Entries taken from a collection
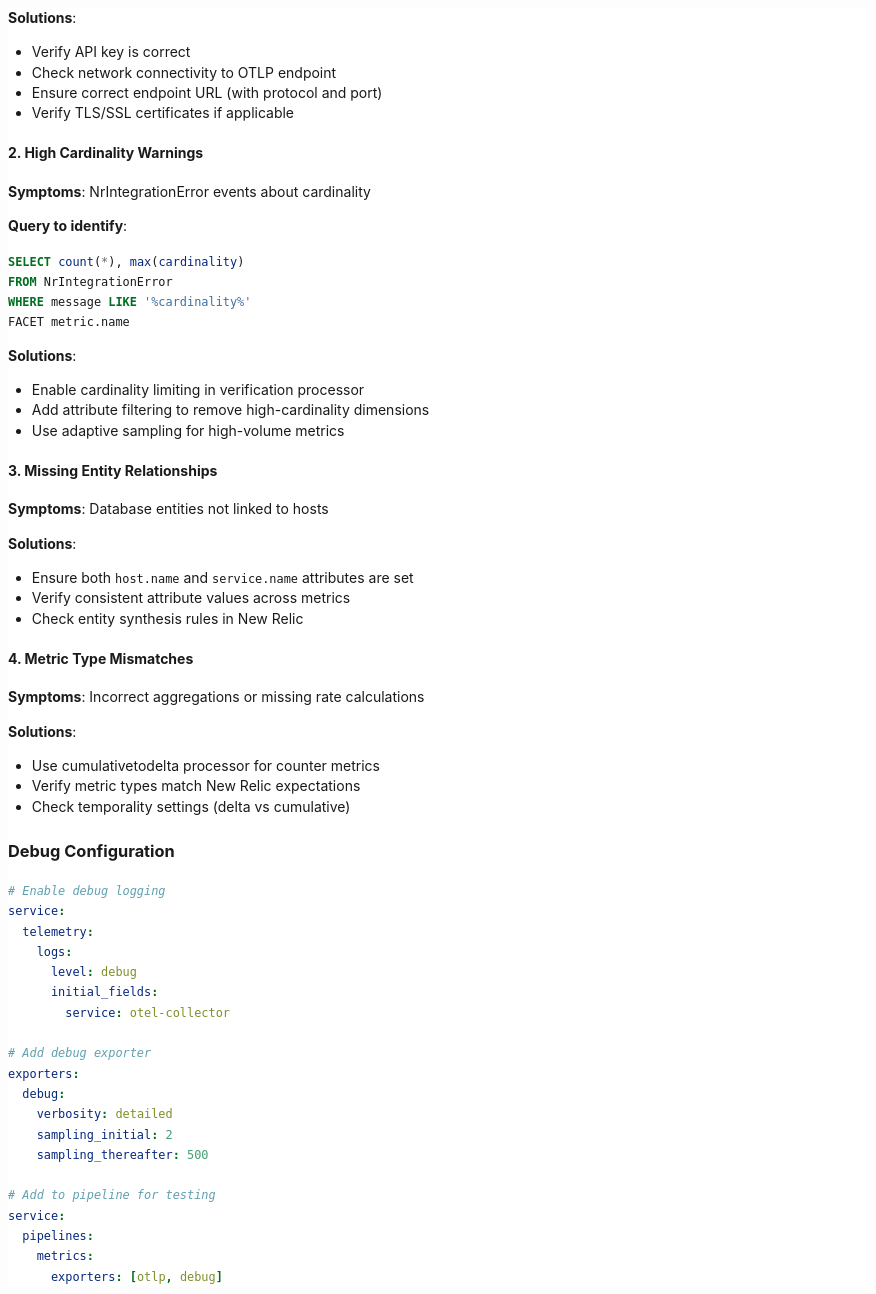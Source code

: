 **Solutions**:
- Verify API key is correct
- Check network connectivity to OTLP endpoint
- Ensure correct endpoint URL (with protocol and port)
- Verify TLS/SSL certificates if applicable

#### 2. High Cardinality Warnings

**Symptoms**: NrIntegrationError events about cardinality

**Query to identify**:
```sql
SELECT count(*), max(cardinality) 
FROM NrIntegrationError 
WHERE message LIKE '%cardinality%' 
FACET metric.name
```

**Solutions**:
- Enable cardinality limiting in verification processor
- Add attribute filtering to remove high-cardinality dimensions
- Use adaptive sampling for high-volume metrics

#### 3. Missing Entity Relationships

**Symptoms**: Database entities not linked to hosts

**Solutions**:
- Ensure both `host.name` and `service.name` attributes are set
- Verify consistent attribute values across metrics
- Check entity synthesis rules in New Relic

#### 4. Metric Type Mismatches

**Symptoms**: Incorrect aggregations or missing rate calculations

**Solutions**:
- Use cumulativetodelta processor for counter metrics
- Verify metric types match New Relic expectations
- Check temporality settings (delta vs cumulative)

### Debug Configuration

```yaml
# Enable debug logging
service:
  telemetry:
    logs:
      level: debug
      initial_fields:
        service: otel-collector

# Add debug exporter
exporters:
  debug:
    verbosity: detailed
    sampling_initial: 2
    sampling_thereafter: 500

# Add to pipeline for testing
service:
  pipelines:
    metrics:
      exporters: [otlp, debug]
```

▶ _What the exercise asks_
Once you have found every line above holding the word "NrIntegrationError", copy those lines.

▶ _Problem solution_
**Symptoms**: NrIntegrationError events about cardinality
FROM NrIntegrationError 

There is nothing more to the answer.